# Data provided

►

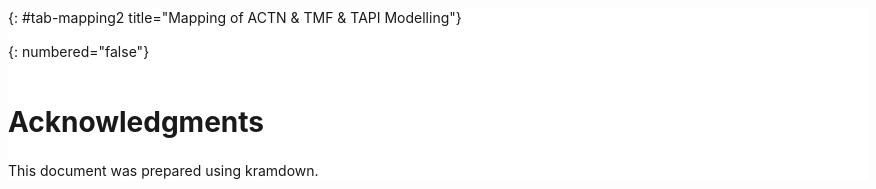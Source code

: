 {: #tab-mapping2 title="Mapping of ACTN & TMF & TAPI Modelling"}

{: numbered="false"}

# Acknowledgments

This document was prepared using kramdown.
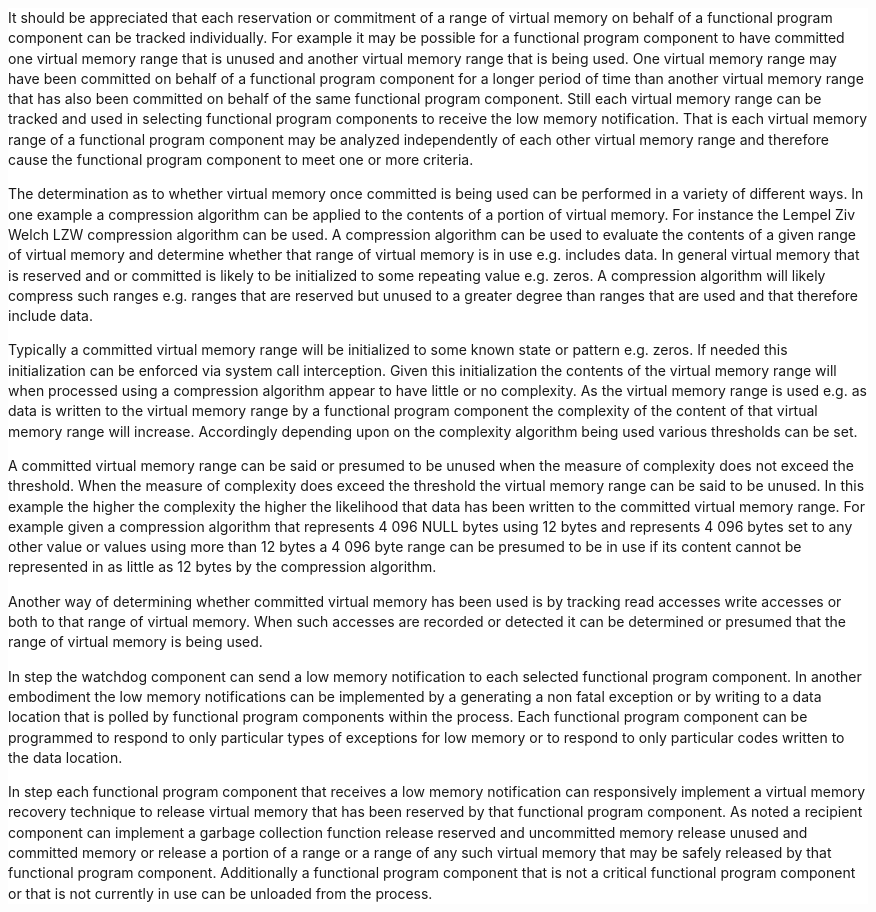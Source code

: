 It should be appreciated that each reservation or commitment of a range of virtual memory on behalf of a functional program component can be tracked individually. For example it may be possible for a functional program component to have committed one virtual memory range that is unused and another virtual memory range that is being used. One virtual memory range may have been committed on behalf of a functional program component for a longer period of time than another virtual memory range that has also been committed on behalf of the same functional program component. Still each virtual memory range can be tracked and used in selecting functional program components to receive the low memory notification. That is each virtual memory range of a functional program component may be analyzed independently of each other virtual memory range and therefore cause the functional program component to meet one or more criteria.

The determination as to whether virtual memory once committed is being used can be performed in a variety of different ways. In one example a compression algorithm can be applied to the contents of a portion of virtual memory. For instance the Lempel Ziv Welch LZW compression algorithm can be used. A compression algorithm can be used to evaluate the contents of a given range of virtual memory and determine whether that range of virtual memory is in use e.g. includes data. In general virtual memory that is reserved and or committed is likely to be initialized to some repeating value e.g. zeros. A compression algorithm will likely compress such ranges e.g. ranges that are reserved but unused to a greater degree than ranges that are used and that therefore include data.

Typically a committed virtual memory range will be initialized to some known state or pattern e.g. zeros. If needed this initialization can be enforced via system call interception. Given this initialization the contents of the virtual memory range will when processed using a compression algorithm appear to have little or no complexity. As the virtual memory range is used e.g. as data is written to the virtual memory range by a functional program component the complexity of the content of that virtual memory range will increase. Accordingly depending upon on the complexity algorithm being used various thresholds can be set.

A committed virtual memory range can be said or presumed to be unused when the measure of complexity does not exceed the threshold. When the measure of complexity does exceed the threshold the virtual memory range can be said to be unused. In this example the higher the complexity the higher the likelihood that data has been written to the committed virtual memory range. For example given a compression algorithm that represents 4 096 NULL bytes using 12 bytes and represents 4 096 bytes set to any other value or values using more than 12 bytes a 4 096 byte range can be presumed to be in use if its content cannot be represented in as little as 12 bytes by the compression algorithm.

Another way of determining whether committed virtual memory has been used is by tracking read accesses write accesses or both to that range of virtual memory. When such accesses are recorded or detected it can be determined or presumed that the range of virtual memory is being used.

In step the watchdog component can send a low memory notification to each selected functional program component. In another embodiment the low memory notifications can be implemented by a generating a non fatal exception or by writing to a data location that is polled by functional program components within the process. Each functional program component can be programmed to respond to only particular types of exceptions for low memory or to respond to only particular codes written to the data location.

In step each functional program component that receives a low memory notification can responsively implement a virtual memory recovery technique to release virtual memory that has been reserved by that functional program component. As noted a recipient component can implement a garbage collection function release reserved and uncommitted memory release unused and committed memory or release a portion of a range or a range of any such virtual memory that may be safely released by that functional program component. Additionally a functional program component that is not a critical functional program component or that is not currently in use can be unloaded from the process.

◄

Return the final stretch of the listing exactly, starting with the line that contains "In step the" and ending with the last line.

In step the watchdog component can send a low memory notification to each selected functional program component. In another embodiment the low memory notifications can be implemented by a generating a non fatal exception or by writing to a data location that is polled by functional program components within the process. Each functional program component can be programmed to respond to only particular types of exceptions for low memory or to respond to only particular codes written to the data location.

In step each functional program component that receives a low memory notification can responsively implement a virtual memory recovery technique to release virtual memory that has been reserved by that functional program component. As noted a recipient component can implement a garbage collection function release reserved and uncommitted memory release unused and committed memory or release a portion of a range or a range of any such virtual memory that may be safely released by that functional program component. Additionally a functional program component that is not a critical functional program component or that is not currently in use can be unloaded from the process.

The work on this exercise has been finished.